Fast forward a few years, and they're walking home from school without you for the first time, with their friends for the first time, while you anxiously watch the clock knowing they should be home any minute now, and of course they're fine, maybe they're just dawdling in the playground, relishing this moment of freedom, and of course they're fine, but perhaps you should walk down and meet them, just in case they've become lost on this short journey that they've taken by your side a thousand times or more, and of course they're fine, but they really should be home by now, unless they've been hit by a car on the pedestrian crossing, or pushed into a bush by bullies, or abducted by a pervert in a white van, then you hear them by the front door and take a deep breath and pretend you were getting something off of a shelf and hadn't even realised it was that time, as you casually turn around, and of course they're fine.
Another year passes and now you're visiting secondary schools, expected to know what questions to ask and understand the answers you're given. Teachers show you classrooms full of computers, unisex toilets and science labs with the thick wooden workbenches and Bunsen burner outlets you remember from your time in school labs, with initials carved deep into the wood, tales of first love scratched next to teenage grudges, infatuation and aggravation side by side. You glance at your child and then these teenagers, marvelling at how all the students are all so confident and cool and composed, and look as if they're just a small step away from adulthood in their shirts and ties and blazers.

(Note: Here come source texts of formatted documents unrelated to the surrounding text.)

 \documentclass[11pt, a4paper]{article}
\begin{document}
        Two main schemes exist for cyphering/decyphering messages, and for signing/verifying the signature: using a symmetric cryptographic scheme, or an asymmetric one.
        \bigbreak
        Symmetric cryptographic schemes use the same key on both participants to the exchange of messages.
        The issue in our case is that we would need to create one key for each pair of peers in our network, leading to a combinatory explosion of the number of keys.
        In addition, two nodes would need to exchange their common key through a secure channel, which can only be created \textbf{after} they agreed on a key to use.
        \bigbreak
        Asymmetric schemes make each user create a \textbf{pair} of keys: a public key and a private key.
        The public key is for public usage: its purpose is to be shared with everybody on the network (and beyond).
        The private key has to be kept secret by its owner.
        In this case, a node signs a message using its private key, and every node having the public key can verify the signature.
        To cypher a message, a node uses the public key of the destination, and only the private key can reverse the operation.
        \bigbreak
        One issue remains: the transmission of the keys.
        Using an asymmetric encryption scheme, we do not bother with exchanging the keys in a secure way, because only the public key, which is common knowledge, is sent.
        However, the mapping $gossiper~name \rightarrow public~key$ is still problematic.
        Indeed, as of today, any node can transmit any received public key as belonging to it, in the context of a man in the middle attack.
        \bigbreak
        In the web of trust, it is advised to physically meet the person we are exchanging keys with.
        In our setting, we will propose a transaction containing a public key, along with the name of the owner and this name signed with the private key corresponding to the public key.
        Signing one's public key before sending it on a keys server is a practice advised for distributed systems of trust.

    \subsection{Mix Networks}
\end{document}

A scant year later and your child has somehow morphed into one of them, these smartly dressed young people who make their own packed lunch, tie their own tie and occasionally even does their homework. Instead of the long and winding stories about what happened at break time when Ms Smith felt dizzy, when you ask what happened at school today you get a mumbled "nuthin", because they're busy on their tablet or heading out of the door to meet friends or opening kitchen cupboards looking for something to eat.

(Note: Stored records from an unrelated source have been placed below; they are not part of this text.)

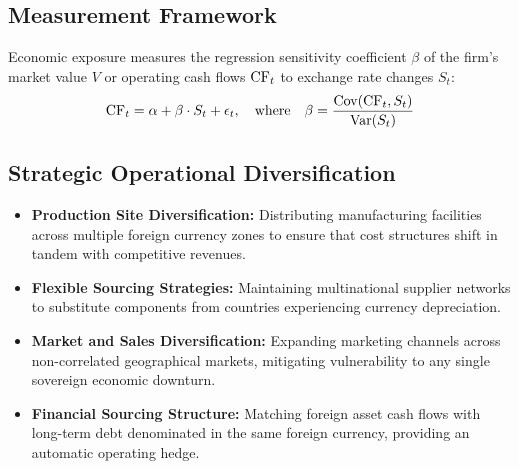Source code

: \subsection{Measurement Framework}
Economic exposure measures the regression sensitivity coefficient $\beta$ of the firm's market value $V$ or operating cash flows $\CF_t$ to exchange rate changes $S_t$:
\begin{equation}
\CF_t = \alpha + \beta \cdot S_t + \epsilon_t, \quad \text{where} \quad \beta = \frac{\Cov(\CF_t, S_t)}{\Var(S_t)}
\end{equation}

\subsection{Strategic Operational Diversification}
\begin{itemize}[leftmargin=1.5em]
    \item \textbf{Production Site Diversification:} Distributing manufacturing facilities across multiple foreign currency zones to ensure that cost structures shift in tandem with competitive revenues.
    \item \textbf{Flexible Sourcing Strategies:} Maintaining multinational supplier networks to substitute components from countries experiencing currency depreciation.
    \item \textbf{Market and Sales Diversification:} Expanding marketing channels across non-correlated geographical markets, mitigating vulnerability to any single sovereign economic downturn.
    \item \textbf{Financial Sourcing Structure:} Matching foreign asset cash flows with long-term debt denominated in the same foreign currency, providing an automatic operating hedge.
\end{itemize}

The next few years pass so quickly in a blur of rebellion and pushing boundaries; homework and tests; friends and not friends and boyfriends and girlfriends. They're starting out on their own path now, their own ordinary journey, living their life and trying to separate from you, until "Can I borrow the car?" or "Where's my birth certificate?" or "What's a security deposit?" and suddenly they need you again, if only for a moment or two. There's the big stuff - moving out, going to uni or college or starting a full time job. Maybe finding someone they want to share their lives with, maybe phoning you in tears because they've had their heart broken. Their lives are their own, and though they may still hug you and ring for a chat, they no longer cling to your hand as you walk out of the front door and into the world, and they will never again need you in the same way as they once did.

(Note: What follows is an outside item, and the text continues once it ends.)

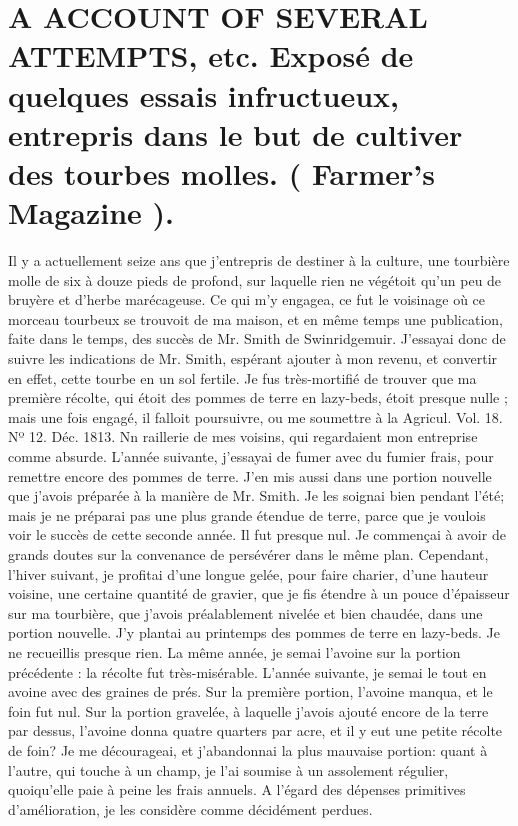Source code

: \setcounter{page}{455}
\section{A ACCOUNT OF SEVERAL ATTEMPTS, etc. Exposé de quelques essais infructueux, entrepris dans le but de cultiver des tourbes molles. ( Farmer's Magazine ).}
Il y a actuellement seize ans que j'entrepris de destiner à la culture, une tourbière molle de six à douze pieds de profond, sur laquelle rien ne végétoit qu'un peu de bruyère et d'herbe marécageuse. Ce qui m'y engagea, ce fut le voisinage où ce morceau tourbeux se trouvoit de ma maison, et en même temps une publication, faite dans le temps, des succès de Mr. Smith de Swinridgemuir. J'essayai donc de suivre les indications de Mr. Smith, espérant ajouter à mon revenu, et convertir en effet, cette tourbe en un sol fertile. Je fus très-mortifié de trouver que ma première récolte, qui étoit des pommes de terre en lazy-beds, étoit presque nulle ; mais une fois engagé, il falloit poursuivre, ou me soumettre à la Agricul. Vol. 18. Nº 12. Déc. 1813. Nn\setcounter{page}{456} raillerie de mes voisins, qui regardaient mon entreprise comme absurde.
L'année suivante, j'essayai de fumer avec du fumier frais, pour remettre encore des pommes de terre. J'en mis aussi dans une portion nouvelle que j'avois préparée à la manière de Mr. Smith. Je les soignai bien pendant l'été; mais je ne préparai pas une plus grande étendue de terre, parce que je voulois voir le succès de cette seconde année. Il fut presque nul. Je commençai à avoir de grands doutes sur la convenance de persévérer dans le même plan. Cependant, l'hiver suivant, je profitai d'une longue gelée, pour faire charier, d'une hauteur voisine, une certaine quantité de gravier, que je fis étendre à un pouce d'épaisseur sur ma tourbière, que j'avois préalablement nivelée et bien chaudée, dans une portion nouvelle. J'y plantai au printemps des pommes de terre en lazy-beds. Je ne recueillis presque rien. La même année, je semai l'avoine sur la portion précédente : la récolte fut très-misérable. L'année suivante, je semai le tout en avoine avec des graines de prés. Sur la première portion, l'avoine manqua, et le foin fut nul. Sur la portion gravelée, à laquelle j'avois ajouté encore de la terre par dessus, l'avoine donna quatre quarters par\setcounter{page}{457} acre, et il y eut une petite récolte de foin? Je me décourageai, et j'abandonnai la plus mauvaise portion: quant à l'autre, qui touche à un champ, je l'ai soumise à un assolement régulier, quoiqu'elle paie à peine les frais annuels. A l'égard des dépenses primitives d'amélioration, je les considère comme décidément perdues.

Sometimes, in a quiet moment, you think back to those days of non stop chattering and school pick ups followed by sandwiches in the car before swimming lessons and then a quick supper before bed. You remember the intensity of their grief when the class guinea pig died and they emerged from the classroom, wide eyed and slightly panic-y as they told you about it, cheeks wet with tears, words tumbling out in the wrong order. You remember the feeling of holding them close and feeling their warm breath against your shoulder and the smell of their soft hair as you held them while they cried.
But when you are a parent whose toddler never toddled, whose ten year old never walked home from school with friends, whose teenager never rolled their eyes at you reminding them about homework - it's hard to believe that you're on that same path. It has different scenery, different pit stops, different companions. The experiences, the worries, the details - the journey that you're travelling feels a million miles away from ordinary.